サリーの「財政コンサルタント」としての仕事も軌道にのり、共同経営者になっている「ガーランド・アンド・ロックハート写真店」も順調。愛娘のハリエットも、周囲の人びとの愛情を受けて、すくすくと育っている。順風満帆といったところだった。
ところがある日サリーは、ハリエットの親権を求める離婚訴訟を起こされる。「未婚の母」であるサリーには身に覚えがない。ましてや相手は名前も聞いたことのない男。しかし英国のビクトリア時代の未婚の母は世間の風当たりも強い。しかも証拠は巧妙に捏造されていて、完全に罠に嵌められたらしい。「でも、なぜ?ハリエットの親権を?」謎は杳として知れず、敵の姿さえ見えない...。
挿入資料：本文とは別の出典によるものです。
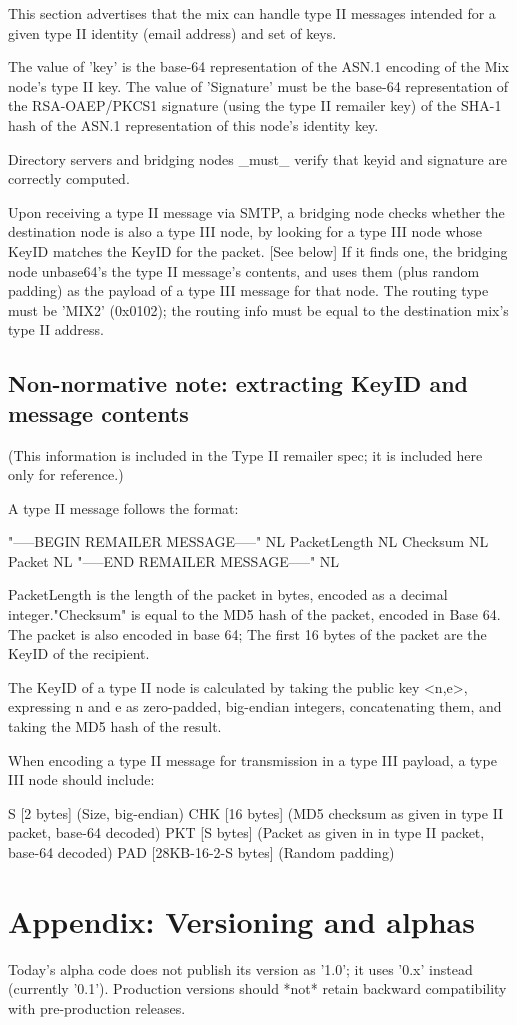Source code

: This section advertises that the mix can handle type II messages
intended for a given type II identity (email address) and set of keys.

The value of 'key' is the base-64 representation of the ASN.1 encoding
of the Mix node's type II key. The value of 'Signature' must be the
base-64 representation of the RSA-OAEP/PKCS1 signature (using the
type II remailer key) of the SHA-1 hash of the ASN.1 representation of
this node's identity key.

Directory servers and bridging nodes _must_ verify that keyid and
signature are correctly computed.

Upon receiving a type II message via SMTP, a bridging node checks
whether the destination node is also a type III node, by looking for a
type III node whose KeyID matches the KeyID for the packet. [See below]
If it finds one, the bridging node unbase64's the type II message's 
contents, and uses them (plus random padding) as the payload
of a type III message for that node.  The routing type must be 'MIX2'
(0x0102); the routing info must be equal to the destination mix's
type II address.

\subsection{Non-normative note: extracting KeyID and message contents}

(This information is included in the Type II remailer spec; it is included
here only for reference.)

A type II message follows the format:

"-----BEGIN REMAILER MESSAGE-----" NL
PacketLength NL
Checksum NL
Packet NL
"-----END REMAILER MESSAGE-----" NL

PacketLength is the length of the packet in bytes, encoded as a
decimal integer."Checksum" is equal to the MD5 hash of the packet,
encoded in Base 64.  The packet is also encoded in base 64; The first
16 bytes of the packet are the KeyID of the recipient.

The KeyID of a type II node is calculated by taking the public key
<n,e>, expressing n and e as zero-padded, big-endian integers,
concatenating them, and taking the MD5 hash of the result.

When encoding a type II message for transmission in a type III payload,
a type III node should include:

S   [2 bytes] (Size, big-endian)
CHK [16 bytes] (MD5 checksum as given in type II packet, base-64 decoded)
PKT [S bytes] (Packet as given in in type II packet, base-64 decoded)
PAD [28KB-16-2-S bytes] (Random padding)

\section{Appendix: Versioning and alphas}

Today's alpha code does not publish its version as '1.0'; it uses
'0.x' instead (currently '0.1').  Production versions should *not*
retain backward compatibility with pre-production releases.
今回も、前作までと同様に、サリーが持ち前の行動力で運命を切り開いていく。しかし、今回の敵は強大な力を持っているようで、用意周到に様々な罠を張り巡らせていた。サリーの行動はその先々で見えない壁に阻まれる。そして、最大の危機を迎える。
中ごろまでは、「これじゃジリ貧だ」という感じ。読んでいても気が滅入るほどだった。状況はページを追うごとに悪くなり、サリーに出来ることはドンドン少なくなっていく。そこに一条の光のような活路を見出せたのは、金持ちの家に生まれたサリーには、今まで縁が薄い層の人びとのお陰だった。読み終わって、本当にホッとした。
このシリーズは4部作で、3作目の本書は起承転結で言えば「転」に当たる。サリーは今回、今まで知らなかった世界や人々と出会い、確かに転機を迎えたと言える。最終巻の次回作が楽しみだ。